Apple has been investigated by French, German and Italian privacy regulators since analysts reported the company’s devices track and store data about the movements of iPhone and iPad users.

SK Telecom to launch LTE in July (South Korea)

SK Telecom has demonstrated 4G LTE network in South Korea at its Bundang Building’s LTE Test-bed and is planning to launch the services in July 2011.

During demonstration, the company compared speeds of 4G LTE and 3G WCDMA; showcased LTE-based 3D video streaming and high definition video content download/ streaming; and demonstrated high definition video call between two handsets, one located in a moving bus and the other in the Bundang Building.

SK Telecom plans to begin providing commercial 4G LTE services in Seoul in July this year and upgrade its LTE networks to LTE-Advanced (LTE-A), the technology standard of which is expected to be completed by June 2011. The pace of this network evolution will be flexibly implemented, taking account customers’ demand for data.

SK Telecom also plans to adopt its own cloud-based network technology named Smart Cloud Access Network (SCAN) to set up its LTE network. With SCAN, SK Telecom successfully separated Digital Unit (DU) and Radio Unit (RU), the two main components of a base station. DUs will be stored together in one area, while Remote Radio Units (RRU) – along with the antenna – will be set up in various locations, thereby enhancing network operation efficiency. Also, with full-fledged application of cloud computing technology, the network will be able to flexibly and seamlessly handle mobile data traffic that varies by time and region.

The company plans to expand its LTE coverage to 23 cities including the Seoul Metropolitan Area and other Metropolitan cities as soon as possible and provide nationwide coverage (82 cities) in 2013. Moreover, SK Telecom unveiled plans to upgrade LTE networks to LTE-A networks in 2013 to further enhance data communications speed and capacity.

KT Corp looks to sell Russian subsidiary (South Korea)

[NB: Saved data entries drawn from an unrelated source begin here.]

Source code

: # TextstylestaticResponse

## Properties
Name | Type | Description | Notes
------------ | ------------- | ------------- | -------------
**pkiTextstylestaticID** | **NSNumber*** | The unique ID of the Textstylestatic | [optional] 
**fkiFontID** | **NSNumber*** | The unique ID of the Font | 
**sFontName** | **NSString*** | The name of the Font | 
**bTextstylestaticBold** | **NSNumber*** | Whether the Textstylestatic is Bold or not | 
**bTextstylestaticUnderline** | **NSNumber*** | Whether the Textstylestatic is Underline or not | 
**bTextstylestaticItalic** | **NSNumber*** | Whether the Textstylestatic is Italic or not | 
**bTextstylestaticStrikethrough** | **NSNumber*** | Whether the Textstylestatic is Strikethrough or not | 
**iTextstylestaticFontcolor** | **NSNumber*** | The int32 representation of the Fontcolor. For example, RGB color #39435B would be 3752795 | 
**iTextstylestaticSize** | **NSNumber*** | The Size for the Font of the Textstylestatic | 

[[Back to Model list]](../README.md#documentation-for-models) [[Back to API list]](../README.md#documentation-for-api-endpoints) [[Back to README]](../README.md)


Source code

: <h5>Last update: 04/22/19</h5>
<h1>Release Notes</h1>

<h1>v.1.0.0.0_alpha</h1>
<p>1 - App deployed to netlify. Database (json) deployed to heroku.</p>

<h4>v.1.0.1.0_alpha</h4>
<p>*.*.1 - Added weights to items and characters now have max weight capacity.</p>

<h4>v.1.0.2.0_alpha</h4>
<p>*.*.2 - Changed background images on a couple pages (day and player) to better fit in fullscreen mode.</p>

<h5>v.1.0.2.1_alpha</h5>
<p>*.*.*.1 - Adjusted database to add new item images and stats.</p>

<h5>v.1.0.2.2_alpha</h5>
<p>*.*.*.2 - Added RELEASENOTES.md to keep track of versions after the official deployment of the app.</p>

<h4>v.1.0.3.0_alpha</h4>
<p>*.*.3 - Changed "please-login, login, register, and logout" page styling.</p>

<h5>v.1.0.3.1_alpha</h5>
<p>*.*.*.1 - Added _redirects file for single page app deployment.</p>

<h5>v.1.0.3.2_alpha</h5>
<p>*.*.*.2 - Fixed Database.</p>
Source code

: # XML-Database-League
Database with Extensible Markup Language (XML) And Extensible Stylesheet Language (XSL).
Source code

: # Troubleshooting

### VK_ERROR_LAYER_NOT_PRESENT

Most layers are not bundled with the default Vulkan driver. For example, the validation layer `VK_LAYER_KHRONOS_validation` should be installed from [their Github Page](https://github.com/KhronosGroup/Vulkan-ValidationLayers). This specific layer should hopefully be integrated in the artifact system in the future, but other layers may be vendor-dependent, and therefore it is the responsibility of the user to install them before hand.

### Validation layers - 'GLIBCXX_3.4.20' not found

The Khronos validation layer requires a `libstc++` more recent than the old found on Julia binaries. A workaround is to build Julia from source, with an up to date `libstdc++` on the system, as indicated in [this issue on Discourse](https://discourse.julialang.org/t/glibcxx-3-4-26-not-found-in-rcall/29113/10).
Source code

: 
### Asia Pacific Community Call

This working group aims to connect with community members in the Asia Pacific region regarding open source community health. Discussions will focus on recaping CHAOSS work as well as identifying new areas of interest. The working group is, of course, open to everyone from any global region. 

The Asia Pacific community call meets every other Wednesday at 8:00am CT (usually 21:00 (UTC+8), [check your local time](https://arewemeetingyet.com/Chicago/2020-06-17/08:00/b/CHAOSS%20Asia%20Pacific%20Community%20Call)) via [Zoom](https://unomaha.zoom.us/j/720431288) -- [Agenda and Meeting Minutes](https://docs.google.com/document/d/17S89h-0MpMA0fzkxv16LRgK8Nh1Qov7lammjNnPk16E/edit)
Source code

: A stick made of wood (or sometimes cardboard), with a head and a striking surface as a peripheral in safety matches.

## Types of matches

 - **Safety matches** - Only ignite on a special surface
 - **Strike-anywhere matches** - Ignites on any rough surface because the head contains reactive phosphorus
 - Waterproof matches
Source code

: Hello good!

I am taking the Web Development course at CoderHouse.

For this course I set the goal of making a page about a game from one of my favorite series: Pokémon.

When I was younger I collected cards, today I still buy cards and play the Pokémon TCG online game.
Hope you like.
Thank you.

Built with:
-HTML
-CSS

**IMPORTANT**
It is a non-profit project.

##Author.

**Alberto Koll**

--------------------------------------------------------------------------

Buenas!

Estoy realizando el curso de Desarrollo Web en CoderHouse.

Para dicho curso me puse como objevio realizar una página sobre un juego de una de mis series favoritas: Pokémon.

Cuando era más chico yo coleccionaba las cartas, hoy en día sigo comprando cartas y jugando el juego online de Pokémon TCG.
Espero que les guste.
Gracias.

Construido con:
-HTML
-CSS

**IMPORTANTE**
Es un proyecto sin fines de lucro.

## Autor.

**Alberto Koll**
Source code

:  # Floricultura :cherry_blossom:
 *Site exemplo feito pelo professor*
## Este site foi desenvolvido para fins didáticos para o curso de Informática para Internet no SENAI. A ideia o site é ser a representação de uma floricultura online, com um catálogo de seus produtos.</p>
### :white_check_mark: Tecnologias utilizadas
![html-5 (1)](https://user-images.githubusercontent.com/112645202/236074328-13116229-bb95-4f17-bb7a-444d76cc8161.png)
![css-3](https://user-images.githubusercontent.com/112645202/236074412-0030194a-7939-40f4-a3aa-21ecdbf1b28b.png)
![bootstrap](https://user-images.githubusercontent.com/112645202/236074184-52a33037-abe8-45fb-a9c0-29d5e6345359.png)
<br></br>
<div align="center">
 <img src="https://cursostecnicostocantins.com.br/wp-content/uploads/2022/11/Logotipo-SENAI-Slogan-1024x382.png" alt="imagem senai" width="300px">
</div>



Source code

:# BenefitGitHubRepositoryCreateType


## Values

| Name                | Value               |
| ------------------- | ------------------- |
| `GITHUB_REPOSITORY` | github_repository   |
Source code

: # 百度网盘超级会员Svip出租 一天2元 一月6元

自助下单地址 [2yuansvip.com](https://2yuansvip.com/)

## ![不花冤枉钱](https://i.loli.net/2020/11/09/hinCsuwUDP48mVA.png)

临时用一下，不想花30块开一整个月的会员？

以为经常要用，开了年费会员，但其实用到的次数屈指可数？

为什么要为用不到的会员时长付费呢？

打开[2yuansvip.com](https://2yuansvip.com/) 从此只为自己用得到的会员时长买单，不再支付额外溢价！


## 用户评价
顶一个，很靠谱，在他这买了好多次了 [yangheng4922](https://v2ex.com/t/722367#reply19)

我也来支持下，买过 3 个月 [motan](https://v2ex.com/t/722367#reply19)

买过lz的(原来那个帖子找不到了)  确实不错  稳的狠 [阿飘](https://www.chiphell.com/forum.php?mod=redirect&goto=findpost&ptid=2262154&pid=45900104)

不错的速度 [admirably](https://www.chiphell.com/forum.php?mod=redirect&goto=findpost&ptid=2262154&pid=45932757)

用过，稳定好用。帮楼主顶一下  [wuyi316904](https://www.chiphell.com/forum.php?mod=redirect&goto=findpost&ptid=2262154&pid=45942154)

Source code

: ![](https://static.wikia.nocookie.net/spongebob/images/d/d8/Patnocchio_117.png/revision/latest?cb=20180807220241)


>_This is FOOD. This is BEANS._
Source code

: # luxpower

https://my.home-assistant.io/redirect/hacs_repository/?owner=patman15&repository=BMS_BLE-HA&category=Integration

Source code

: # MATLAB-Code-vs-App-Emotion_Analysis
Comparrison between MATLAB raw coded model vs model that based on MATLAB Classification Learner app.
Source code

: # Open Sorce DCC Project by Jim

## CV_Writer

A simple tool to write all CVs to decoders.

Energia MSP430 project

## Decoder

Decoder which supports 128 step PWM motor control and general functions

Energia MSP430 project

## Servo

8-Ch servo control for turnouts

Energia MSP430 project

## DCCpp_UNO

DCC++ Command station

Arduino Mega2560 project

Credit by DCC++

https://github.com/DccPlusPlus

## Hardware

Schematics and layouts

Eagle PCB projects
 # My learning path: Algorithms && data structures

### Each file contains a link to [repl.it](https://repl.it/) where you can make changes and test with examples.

KT’s chief executive, Lee Suk-chae s stated that the company is looking to sell its 79.96% stake in Russian mobile network, New Telephone Company (NTC) in a sale which could raise around US$500 million. They are in talks to sell the business. Lee declined to comment on the potential buyer
or the size of the deal.

KT Corp brought the stake in NTC, a regional phone company based in the Primorsk region of eastern Russia back in 1997. All three of Russia’s major networks, MegaFon, VimpleCom and MTS have previously expressed interest in buying control of the company. There were reports last month that MegaFon had already secured an agreement to buy the company, but that seemed to have been premature.